The government had also reportedly dangled a “final peace agreement” in 2003, this time to the Moro Islamic Liberation Front (MILF), when it attacked the latter’s 200-hectare Buliok complex in Pikit, North Cotabato. The AFP itself admitted that the attack, and subsequent attacks, led to almost 200 deaths.

(Interestingly, it was then-Lt. Senior Grade Antonio Trillanes IV who exposed an “Operation Greenbase”, which he said was an AFP plan to attack the Buliok complex and conduct a series of bombings in Mindanao that was later blamed on the MILF. Today, look where Trillanes stands.)

One of the most serious and prolonged armed confrontations in Moro Mindanao in the last decade also occurred in the context of signing another peace agreement. In July 2008, the Arroyo government declared its commitment to sign the Memorandum of Agreement on Ancestral Domain (MOA-AD) with the MILF. But local politicians like then-North Cotabato Vice Gov. Emmanuel Pinol mobilized paramilitary groups to campaign against the agreement. It was declared illegal by the Supreme Court. This led to a series of confrontations between MILF commanders and military and paramilitary groups. By 2009, about 600,000 civilians had been displaced—the second largest civilian displacement due to armed confrontation in the world.

In 2013, more than 100,000 civilians were likewise displaced when government troops, including SAF commandos, engaged MNLF fighters led by Ustadz Habier Malik who sought to hoist their flag in front of the Zamboanga City Hall. The international human rights group Human Rights Watch reported that government forces committed massive abuses, including prison mistreatment, torture and disregard for civilians. Again, the abuses were, for the most part, left unreported.

Beyond a few congressional investigations, government officials responsible for the outbreak of bloody wars—like then-Gen. Angelo Reyes in Basilan; 104th Brigade commander then-Col. Romeo Tolentino (who eventually commanded the entire Army before his retirement) in Jolo; then-Defense Secretary Reyes, again, in Pikit; Reyes again in Bicutan; Pinol and AFP officials after the MOA-AD junking and Zamboanga siege; and Presidents Arroyo and Aquino themselves—were never made to answer for their brutal actions.

Today, the Aquino administration seems hell-bent on absolving itself of any culpability in the Mamasapano carnage. And why not? Its predecessor got away with nine years of warmongering and countless human rights abuses (Arroyo is being held in “detention” for a different crime altogether).

This time, however, 44 young police commandos died. Their tragic stories were quickly laid out in public view by the major media networks and their sympathetic commentators, broadcasters, analysts and field reporters. Again, it was mostly alternative media, a few independent journalists, human rights activists and progressives, who worked to show a broader picture of the tragedy. The Moro deaths were, again, almost an afterthought.

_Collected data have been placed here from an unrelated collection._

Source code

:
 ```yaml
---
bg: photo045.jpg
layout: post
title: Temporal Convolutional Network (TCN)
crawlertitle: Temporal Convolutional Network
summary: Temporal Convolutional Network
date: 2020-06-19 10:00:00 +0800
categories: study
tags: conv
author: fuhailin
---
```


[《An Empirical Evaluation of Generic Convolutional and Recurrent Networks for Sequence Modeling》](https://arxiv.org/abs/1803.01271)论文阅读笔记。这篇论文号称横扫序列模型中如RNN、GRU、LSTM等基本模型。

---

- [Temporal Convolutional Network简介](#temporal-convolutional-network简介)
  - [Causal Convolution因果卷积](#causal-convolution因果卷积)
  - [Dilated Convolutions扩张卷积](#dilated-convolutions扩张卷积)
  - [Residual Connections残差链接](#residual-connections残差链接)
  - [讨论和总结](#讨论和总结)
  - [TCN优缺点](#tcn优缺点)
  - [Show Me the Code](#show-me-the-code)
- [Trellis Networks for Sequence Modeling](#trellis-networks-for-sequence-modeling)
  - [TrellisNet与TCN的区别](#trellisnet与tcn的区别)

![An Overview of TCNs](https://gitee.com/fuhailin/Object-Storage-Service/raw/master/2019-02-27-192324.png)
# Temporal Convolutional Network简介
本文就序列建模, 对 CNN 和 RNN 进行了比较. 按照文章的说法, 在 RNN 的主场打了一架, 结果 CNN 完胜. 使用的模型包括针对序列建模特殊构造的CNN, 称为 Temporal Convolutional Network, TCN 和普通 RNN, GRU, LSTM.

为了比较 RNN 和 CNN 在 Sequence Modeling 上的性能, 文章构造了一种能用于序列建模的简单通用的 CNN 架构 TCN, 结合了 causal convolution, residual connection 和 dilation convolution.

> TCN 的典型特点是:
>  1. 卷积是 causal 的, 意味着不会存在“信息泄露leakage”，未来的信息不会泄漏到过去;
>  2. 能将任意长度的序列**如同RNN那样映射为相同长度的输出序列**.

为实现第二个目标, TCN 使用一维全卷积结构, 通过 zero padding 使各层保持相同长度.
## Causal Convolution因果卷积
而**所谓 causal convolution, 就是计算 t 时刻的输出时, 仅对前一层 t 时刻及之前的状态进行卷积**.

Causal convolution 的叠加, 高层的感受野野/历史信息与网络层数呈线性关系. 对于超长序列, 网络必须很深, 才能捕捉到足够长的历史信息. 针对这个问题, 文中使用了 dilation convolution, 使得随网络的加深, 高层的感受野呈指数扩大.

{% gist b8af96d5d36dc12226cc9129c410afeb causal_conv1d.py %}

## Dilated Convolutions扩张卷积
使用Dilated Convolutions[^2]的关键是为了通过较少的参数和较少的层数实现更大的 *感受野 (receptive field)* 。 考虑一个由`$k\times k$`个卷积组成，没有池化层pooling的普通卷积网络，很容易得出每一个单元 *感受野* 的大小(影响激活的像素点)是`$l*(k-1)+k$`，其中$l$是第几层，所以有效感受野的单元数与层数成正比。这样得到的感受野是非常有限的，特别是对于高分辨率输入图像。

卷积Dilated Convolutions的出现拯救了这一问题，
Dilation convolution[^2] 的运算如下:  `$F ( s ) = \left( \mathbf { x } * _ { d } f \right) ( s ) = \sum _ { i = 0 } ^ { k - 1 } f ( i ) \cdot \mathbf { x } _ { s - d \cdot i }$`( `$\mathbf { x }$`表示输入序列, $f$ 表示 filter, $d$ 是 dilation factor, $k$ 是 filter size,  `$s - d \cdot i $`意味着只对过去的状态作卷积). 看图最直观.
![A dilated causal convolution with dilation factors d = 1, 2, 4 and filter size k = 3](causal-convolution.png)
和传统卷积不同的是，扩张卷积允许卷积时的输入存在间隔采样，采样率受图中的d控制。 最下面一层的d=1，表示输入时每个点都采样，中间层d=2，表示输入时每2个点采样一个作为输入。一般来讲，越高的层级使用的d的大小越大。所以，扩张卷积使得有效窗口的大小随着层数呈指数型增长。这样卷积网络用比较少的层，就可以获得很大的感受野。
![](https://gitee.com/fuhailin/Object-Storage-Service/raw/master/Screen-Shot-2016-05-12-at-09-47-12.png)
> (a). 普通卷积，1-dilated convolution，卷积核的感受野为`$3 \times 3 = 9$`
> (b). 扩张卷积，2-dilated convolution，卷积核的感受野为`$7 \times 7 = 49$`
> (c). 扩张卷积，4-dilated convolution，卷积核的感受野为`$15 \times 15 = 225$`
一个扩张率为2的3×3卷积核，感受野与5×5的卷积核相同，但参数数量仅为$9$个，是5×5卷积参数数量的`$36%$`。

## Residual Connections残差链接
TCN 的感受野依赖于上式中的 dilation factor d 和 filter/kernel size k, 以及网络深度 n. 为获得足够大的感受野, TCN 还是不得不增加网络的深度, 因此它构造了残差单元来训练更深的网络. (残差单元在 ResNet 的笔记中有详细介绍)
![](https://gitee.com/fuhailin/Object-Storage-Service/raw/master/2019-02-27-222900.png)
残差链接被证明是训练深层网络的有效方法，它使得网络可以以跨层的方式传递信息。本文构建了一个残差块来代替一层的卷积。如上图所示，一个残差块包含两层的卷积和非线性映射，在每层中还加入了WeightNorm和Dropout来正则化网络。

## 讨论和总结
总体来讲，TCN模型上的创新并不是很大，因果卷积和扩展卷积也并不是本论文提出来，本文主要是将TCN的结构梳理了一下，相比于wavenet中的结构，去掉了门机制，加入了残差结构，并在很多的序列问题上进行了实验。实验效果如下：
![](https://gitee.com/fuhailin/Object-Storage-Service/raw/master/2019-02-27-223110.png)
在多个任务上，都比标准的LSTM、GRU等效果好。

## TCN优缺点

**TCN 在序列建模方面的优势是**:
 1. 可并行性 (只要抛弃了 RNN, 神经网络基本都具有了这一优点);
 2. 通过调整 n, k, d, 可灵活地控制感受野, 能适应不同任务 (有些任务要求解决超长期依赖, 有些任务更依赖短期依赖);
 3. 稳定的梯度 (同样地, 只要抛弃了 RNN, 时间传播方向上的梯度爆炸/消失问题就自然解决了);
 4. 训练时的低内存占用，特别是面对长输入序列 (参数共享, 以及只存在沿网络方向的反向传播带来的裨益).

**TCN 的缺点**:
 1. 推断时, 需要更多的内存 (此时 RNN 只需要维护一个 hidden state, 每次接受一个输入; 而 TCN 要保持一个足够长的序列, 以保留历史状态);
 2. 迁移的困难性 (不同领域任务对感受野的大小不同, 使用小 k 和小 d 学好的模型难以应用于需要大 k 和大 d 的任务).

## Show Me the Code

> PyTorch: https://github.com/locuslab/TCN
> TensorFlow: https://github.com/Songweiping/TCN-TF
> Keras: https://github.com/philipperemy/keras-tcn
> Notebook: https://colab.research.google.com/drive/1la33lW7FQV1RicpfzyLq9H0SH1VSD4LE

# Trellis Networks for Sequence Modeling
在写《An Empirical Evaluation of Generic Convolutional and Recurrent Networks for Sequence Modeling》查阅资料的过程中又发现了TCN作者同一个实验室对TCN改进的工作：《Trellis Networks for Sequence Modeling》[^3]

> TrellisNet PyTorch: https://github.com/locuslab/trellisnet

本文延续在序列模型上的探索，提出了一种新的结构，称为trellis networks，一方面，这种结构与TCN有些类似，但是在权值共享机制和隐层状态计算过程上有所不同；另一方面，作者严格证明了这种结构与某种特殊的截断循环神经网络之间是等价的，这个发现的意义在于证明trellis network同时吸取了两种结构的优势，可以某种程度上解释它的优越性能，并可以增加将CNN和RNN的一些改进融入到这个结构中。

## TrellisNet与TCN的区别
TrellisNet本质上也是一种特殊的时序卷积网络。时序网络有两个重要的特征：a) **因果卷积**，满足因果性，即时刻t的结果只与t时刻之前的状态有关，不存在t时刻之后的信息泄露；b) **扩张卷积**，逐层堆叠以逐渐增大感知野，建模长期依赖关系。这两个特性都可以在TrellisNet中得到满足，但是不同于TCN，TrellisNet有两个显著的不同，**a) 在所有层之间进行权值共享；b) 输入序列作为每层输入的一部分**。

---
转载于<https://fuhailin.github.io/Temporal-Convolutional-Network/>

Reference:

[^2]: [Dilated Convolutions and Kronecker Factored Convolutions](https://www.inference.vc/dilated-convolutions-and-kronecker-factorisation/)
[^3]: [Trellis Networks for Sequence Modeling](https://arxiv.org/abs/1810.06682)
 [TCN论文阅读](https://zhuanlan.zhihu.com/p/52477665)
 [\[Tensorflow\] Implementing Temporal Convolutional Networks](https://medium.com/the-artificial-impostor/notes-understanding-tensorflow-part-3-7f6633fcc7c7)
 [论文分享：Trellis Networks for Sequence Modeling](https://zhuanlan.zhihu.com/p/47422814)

But I am more optimistic today. In 2005, very few reports of what actually happened in Bicutan came out. Today, because of the magnitude of the issue, the culpability of the Aquino regime and even the clear involvement of the US government in the Mamasapano debacle (which mainstream media, to its credit, helped expose), more people outside Mindanao and Moro communities talk about the Moro people and their struggle for self-determination. Social media—that technological creature absent in many of the crises of the past decade—is still rife with Islamophobic comments, but I believe many are coming around. None is more indicative of this than the statements of the PNP Academy Alumni Association, which said that AFP’s current all-out war in Maguindanao is merely a diversionary tactic of the Aquino administration.

I hope that many will begin to realize that not only the 44 police commandoes, but also the 18 Moro fighters and at least four civilians, died because of the selfish designs of a President and his foreign patron.